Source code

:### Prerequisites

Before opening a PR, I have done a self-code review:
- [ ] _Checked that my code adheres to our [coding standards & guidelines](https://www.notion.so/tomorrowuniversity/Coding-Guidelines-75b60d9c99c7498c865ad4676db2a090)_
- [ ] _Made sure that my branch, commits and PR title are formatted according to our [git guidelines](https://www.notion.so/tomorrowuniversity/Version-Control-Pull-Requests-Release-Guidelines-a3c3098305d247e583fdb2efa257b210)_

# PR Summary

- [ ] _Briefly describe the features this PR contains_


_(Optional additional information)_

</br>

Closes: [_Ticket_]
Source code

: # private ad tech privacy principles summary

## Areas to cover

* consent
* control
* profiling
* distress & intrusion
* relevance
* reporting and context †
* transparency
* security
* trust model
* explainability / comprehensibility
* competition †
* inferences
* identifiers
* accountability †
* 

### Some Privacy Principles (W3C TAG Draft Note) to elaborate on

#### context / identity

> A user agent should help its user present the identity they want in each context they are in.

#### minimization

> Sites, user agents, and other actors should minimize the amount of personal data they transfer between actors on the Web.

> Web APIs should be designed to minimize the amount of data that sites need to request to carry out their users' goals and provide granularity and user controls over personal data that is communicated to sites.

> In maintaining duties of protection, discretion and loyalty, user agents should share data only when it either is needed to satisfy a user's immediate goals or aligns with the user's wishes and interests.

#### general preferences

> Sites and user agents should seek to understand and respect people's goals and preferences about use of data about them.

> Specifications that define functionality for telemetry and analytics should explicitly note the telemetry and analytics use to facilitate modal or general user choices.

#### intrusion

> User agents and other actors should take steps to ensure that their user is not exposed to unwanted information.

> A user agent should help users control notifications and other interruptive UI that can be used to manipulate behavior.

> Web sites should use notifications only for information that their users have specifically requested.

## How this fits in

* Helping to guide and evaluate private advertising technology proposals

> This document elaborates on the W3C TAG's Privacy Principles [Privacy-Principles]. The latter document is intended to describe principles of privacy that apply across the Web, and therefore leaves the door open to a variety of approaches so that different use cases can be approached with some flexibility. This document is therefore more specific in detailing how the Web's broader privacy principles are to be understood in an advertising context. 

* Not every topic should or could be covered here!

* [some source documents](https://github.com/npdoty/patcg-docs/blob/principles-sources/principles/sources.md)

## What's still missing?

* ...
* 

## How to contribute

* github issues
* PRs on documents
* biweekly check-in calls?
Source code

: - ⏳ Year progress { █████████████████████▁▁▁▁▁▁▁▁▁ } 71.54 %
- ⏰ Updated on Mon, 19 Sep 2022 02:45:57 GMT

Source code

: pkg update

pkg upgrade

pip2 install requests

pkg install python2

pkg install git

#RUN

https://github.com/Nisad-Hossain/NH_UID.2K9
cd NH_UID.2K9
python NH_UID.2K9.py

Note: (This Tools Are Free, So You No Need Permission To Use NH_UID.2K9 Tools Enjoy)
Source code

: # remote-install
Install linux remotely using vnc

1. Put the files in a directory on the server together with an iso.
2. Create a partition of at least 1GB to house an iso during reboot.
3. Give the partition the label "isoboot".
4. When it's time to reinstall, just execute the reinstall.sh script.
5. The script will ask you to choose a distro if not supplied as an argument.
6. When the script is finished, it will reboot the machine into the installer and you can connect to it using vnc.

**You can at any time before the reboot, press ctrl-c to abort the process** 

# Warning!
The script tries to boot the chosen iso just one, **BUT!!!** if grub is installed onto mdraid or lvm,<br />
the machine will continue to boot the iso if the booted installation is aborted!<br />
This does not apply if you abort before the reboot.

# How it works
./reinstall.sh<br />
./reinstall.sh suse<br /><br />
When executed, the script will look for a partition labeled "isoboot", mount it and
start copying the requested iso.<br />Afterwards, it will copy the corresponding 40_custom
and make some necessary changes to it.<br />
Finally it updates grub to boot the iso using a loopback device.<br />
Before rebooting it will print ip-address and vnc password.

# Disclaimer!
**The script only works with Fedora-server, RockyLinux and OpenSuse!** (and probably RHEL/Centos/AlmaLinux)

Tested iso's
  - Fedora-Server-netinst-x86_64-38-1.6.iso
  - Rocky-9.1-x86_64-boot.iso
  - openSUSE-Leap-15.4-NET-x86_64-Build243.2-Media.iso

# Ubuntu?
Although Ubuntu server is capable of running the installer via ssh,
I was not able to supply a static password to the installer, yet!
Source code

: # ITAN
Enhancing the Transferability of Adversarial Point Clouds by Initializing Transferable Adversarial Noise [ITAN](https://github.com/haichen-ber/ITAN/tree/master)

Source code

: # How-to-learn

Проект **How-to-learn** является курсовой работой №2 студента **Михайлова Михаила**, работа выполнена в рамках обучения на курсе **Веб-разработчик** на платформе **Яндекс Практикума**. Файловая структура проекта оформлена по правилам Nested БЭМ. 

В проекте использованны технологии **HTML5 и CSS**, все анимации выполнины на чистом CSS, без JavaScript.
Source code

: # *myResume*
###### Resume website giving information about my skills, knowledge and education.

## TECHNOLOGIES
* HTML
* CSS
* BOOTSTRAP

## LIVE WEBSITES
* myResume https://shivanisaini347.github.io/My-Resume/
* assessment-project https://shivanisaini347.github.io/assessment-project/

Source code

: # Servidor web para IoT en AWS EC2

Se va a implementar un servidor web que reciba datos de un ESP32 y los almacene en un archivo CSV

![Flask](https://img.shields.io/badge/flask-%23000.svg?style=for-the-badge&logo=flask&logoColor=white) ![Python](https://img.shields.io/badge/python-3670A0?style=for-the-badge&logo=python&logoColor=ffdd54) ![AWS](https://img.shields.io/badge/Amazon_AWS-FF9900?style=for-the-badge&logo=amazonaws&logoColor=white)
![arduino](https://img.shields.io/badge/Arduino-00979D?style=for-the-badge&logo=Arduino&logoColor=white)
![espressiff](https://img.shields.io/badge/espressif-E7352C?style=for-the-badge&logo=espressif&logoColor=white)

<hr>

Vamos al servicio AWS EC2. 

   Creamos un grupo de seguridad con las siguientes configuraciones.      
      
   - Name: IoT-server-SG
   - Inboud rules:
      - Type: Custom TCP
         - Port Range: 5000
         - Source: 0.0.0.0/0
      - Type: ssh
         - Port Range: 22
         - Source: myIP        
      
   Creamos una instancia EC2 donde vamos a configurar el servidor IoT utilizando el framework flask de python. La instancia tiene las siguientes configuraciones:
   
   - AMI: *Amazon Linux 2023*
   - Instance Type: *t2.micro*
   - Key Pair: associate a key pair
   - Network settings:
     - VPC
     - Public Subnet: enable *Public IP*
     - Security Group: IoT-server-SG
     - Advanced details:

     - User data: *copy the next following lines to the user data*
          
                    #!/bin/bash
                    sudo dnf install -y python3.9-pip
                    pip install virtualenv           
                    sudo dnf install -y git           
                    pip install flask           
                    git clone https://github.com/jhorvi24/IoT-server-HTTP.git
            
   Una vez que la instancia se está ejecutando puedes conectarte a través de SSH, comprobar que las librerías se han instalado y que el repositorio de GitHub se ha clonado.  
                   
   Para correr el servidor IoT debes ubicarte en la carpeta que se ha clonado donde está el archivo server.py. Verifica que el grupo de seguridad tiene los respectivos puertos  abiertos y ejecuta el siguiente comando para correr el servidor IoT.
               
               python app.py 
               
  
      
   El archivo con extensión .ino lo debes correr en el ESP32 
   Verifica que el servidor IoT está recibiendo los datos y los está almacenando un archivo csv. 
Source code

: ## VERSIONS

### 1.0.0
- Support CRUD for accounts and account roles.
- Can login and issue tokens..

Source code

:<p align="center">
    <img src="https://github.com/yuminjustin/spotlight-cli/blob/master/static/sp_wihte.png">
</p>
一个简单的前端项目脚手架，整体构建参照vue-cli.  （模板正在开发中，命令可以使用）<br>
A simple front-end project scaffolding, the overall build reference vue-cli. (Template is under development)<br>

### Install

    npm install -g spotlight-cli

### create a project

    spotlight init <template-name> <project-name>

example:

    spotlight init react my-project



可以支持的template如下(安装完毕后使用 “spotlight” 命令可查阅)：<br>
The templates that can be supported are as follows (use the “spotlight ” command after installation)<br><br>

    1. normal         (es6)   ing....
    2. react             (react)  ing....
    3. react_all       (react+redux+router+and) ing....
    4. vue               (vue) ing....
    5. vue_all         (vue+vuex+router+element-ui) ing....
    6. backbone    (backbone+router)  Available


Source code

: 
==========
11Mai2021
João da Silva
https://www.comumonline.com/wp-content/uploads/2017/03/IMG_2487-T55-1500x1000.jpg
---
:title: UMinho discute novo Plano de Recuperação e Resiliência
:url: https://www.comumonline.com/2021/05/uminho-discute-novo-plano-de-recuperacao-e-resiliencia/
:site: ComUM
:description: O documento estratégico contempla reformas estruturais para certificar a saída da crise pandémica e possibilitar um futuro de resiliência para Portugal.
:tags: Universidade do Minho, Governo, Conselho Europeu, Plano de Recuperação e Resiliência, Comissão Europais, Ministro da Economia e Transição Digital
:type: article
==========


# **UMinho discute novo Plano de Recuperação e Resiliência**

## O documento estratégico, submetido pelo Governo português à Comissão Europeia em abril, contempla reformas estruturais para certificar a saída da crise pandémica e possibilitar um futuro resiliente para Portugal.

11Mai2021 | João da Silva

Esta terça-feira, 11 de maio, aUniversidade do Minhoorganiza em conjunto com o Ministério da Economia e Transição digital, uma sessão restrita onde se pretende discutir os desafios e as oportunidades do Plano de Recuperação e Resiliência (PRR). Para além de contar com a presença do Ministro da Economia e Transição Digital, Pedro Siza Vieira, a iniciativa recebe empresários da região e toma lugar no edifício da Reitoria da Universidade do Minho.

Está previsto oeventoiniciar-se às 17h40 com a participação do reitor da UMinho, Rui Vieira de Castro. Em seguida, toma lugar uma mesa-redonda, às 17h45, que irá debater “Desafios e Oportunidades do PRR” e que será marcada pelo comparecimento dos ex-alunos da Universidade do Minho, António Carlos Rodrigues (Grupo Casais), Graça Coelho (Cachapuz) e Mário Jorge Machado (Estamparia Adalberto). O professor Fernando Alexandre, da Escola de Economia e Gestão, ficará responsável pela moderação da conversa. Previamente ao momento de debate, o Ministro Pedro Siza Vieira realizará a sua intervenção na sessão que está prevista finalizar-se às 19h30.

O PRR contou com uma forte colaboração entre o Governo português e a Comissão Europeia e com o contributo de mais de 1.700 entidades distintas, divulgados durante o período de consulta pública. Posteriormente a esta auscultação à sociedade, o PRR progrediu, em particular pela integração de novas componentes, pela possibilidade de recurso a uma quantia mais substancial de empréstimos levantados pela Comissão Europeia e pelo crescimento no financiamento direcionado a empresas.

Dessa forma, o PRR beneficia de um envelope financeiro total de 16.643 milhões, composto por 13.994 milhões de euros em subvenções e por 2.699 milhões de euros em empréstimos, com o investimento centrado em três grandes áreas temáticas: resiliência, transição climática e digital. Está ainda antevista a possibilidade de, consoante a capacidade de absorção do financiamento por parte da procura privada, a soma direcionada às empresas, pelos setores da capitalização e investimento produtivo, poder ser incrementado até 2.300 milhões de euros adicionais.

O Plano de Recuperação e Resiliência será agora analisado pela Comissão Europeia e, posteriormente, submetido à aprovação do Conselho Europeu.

^^^^^^^^

| WHAT TO WORK ON |
For every line in the data above that holds "white", return the line itself.

| YOUR RESPONSE |
![Flask](https://img.shields.io/badge/flask-%23000.svg?style=for-the-badge&logo=flask&logoColor=white) ![Python](https://img.shields.io/badge/python-3670A0?style=for-the-badge&logo=python&logoColor=ffdd54) ![AWS](https://img.shields.io/badge/Amazon_AWS-FF9900?style=for-the-badge&logo=amazonaws&logoColor=white)
![arduino](https://img.shields.io/badge/Arduino-00979D?style=for-the-badge&logo=Arduino&logoColor=white)
![espressiff](https://img.shields.io/badge/espressif-E7352C?style=for-the-badge&logo=espressif&logoColor=white)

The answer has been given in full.